----- Records to process -----

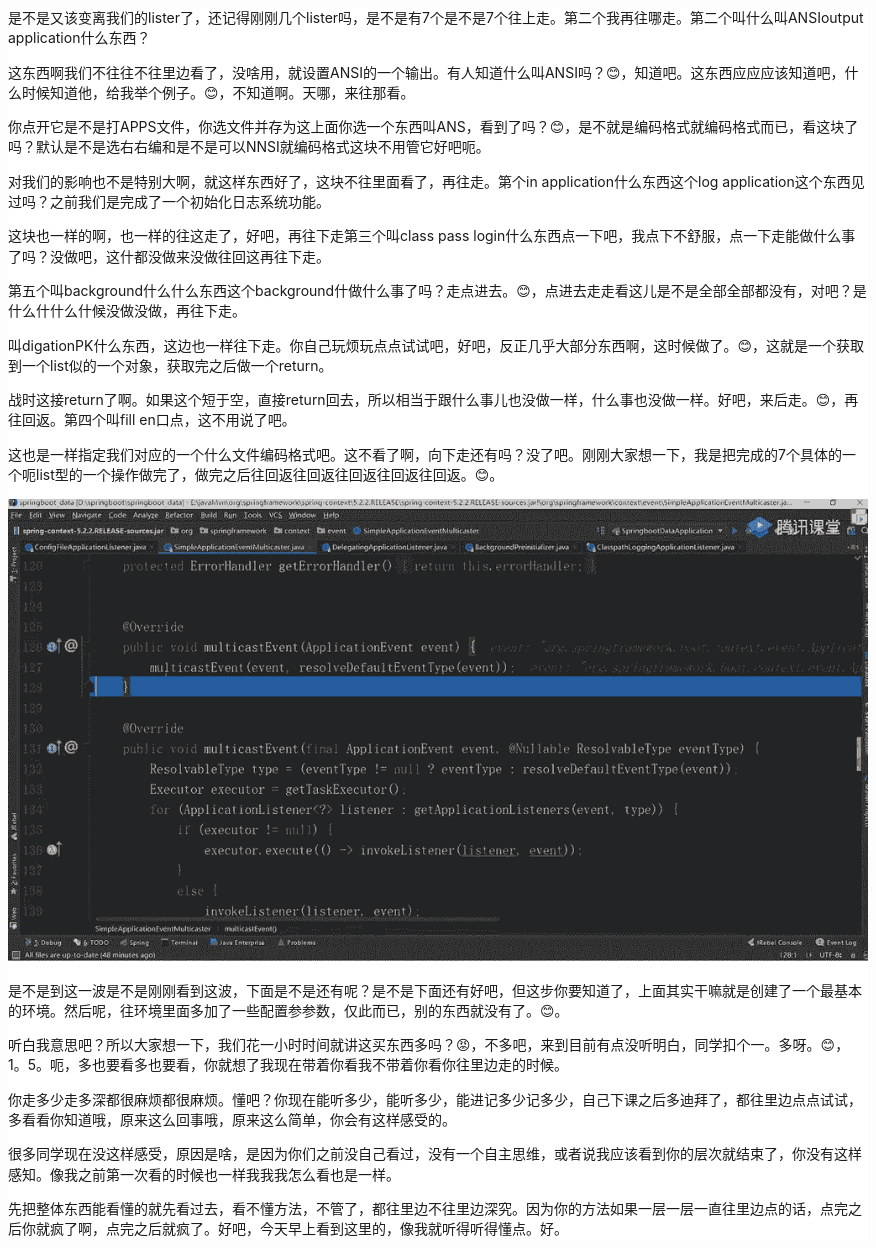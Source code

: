 是不是又该变离我们的lister了，还记得刚刚几个lister吗，是不是有7个是不是7个往上走。第二个我再往哪走。第二个叫什么叫ANSIoutput application什么东西？

这东西啊我们不往往不往里边看了，没啥用，就设置ANSI的一个输出。有人知道什么叫ANSI吗？😊，知道吧。这东西应应应该知道吧，什么时候知道他，给我举个例子。😊，不知道啊。天哪，来往那看。

你点开它是不是打APPS文件，你选文件并存为这上面你选一个东西叫ANS，看到了吗？😊，是不就是编码格式就编码格式而已，看这块了吗？默认是不是选右右编和是不是可以NNSI就编码格式这块不用管它好吧呃。

对我们的影响也不是特别大啊，就这样东西好了，这块不往里面看了，再往走。第个in application什么东西这个log application这个东西见过吗？之前我们是完成了一个初始化日志系统功能。

这块也一样的啊，也一样的往这走了，好吧，再往下走第三个叫class pass login什么东西点一下吧，我点下不舒服，点一下走能做什么事了吗？没做吧，这什都没做来没做往回这再往下走。

第五个叫background什么什么东西这个background什做什么事了吗？走点进去。😊，点进去走走看这儿是不是全部全部都没有，对吧？是什么什什么什候没做没做，再往下走。

叫digationPK什么东西，这边也一样往下走。你自己玩烦玩点点试试吧，好吧，反正几乎大部分东西啊，这时候做了。😊，这就是一个获取到一个list似的一个对象，获取完之后做一个return。

战时这接return了啊。如果这个短于空，直接return回去，所以相当于跟什么事儿也没做一样，什么事也没做一样。好吧，来后走。😊，再往回返。第四个叫fill en口点，这不用说了吧。

这也是一样指定我们对应的一个什么文件编码格式吧。这不看了啊，向下走还有吗？没了吧。刚刚大家想一下，我是把完成的7个具体的一个呃list型的一个操作做完了，做完之后往回返往回返往回返往回返往回返。😊。



![](img/7f27182919c0d7b2668c044a285e7f80_33.png)

是不是到这一波是不是刚刚看到这波，下面是不是还有呢？是不是下面还有好吧，但这步你要知道了，上面其实干嘛就是创建了一个最基本的环境。然后呢，往环境里面多加了一些配置参参数，仅此而已，别的东西就没有了。😊。

听白我意思吧？所以大家想一下，我们花一小时时间就讲这买东西多吗？😡，不多吧，来到目前有点没听明白，同学扣个一。多呀。😊，1。5。呃，多也要看多也要看，你就想了我现在带着你看我不带着你看你往里边走的时候。

你走多少走多深都很麻烦都很麻烦。懂吧？你现在能听多少，能听多少，能进记多少记多少，自己下课之后多迪拜了，都往里边点点试试，多看看你知道哦，原来这么回事哦，原来这么简单，你会有这样感受的。

很多同学现在没这样感受，原因是啥，是因为你们之前没自己看过，没有一个自主思维，或者说我应该看到你的层次就结束了，你没有这样感知。像我之前第一次看的时候也一样我我我怎么看也是一样。

先把整体东西能看懂的就先看过去，看不懂方法，不管了，都往里边不往里边深究。因为你的方法如果一层一层一直往里边点的话，点完之后你就疯了啊，点完之后就疯了。好吧，今天早上看到这里的，像我就听得听得懂点。好。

-----

• **Problem to solve**: Write each entry again exactly, minus any images.

• **Answer for this exercise**:
Source code

: 是不是又该变离我们的lister了，还记得刚刚几个lister吗，是不是有7个是不是7个往上走。第二个我再往哪走。第二个叫什么叫ANSIoutput application什么东西？

这东西啊我们不往往不往里边看了，没啥用，就设置ANSI的一个输出。有人知道什么叫ANSI吗？😊，知道吧。这东西应应应该知道吧，什么时候知道他，给我举个例子。😊，不知道啊。天哪，来往那看。

你点开它是不是打APPS文件，你选文件并存为这上面你选一个东西叫ANS，看到了吗？😊，是不就是编码格式就编码格式而已，看这块了吗？默认是不是选右右编和是不是可以NNSI就编码格式这块不用管它好吧呃。

对我们的影响也不是特别大啊，就这样东西好了，这块不往里面看了，再往走。第个in application什么东西这个log application这个东西见过吗？之前我们是完成了一个初始化日志系统功能。

这块也一样的啊，也一样的往这走了，好吧，再往下走第三个叫class pass login什么东西点一下吧，我点下不舒服，点一下走能做什么事了吗？没做吧，这什都没做来没做往回这再往下走。

第五个叫background什么什么东西这个background什做什么事了吗？走点进去。😊，点进去走走看这儿是不是全部全部都没有，对吧？是什么什什么什候没做没做，再往下走。

叫digationPK什么东西，这边也一样往下走。你自己玩烦玩点点试试吧，好吧，反正几乎大部分东西啊，这时候做了。😊，这就是一个获取到一个list似的一个对象，获取完之后做一个return。

战时这接return了啊。如果这个短于空，直接return回去，所以相当于跟什么事儿也没做一样，什么事也没做一样。好吧，来后走。😊，再往回返。第四个叫fill en口点，这不用说了吧。

这也是一样指定我们对应的一个什么文件编码格式吧。这不看了啊，向下走还有吗？没了吧。刚刚大家想一下，我是把完成的7个具体的一个呃list型的一个操作做完了，做完之后往回返往回返往回返往回返往回返。😊。



![](img/7f27182919c0d7b2668c044a285e7f80_33.png)

是不是到这一波是不是刚刚看到这波，下面是不是还有呢？是不是下面还有好吧，但这步你要知道了，上面其实干嘛就是创建了一个最基本的环境。然后呢，往环境里面多加了一些配置参参数，仅此而已，别的东西就没有了。😊。

听白我意思吧？所以大家想一下，我们花一小时时间就讲这买东西多吗？😡，不多吧，来到目前有点没听明白，同学扣个一。多呀。😊，1。5。呃，多也要看多也要看，你就想了我现在带着你看我不带着你看你往里边走的时候。

你走多少走多深都很麻烦都很麻烦。懂吧？你现在能听多少，能听多少，能进记多少记多少，自己下课之后多迪拜了，都往里边点点试试，多看看你知道哦，原来这么回事哦，原来这么简单，你会有这样感受的。

很多同学现在没这样感受，原因是啥，是因为你们之前没自己看过，没有一个自主思维，或者说我应该看到你的层次就结束了，你没有这样感知。像我之前第一次看的时候也一样我我我怎么看也是一样。

先把整体东西能看懂的就先看过去，看不懂方法，不管了，都往里边不往里边深究。因为你的方法如果一层一层一直往里边点的话，点完之后你就疯了啊，点完之后就疯了。好吧，今天早上看到这里的，像我就听得听得懂点。好。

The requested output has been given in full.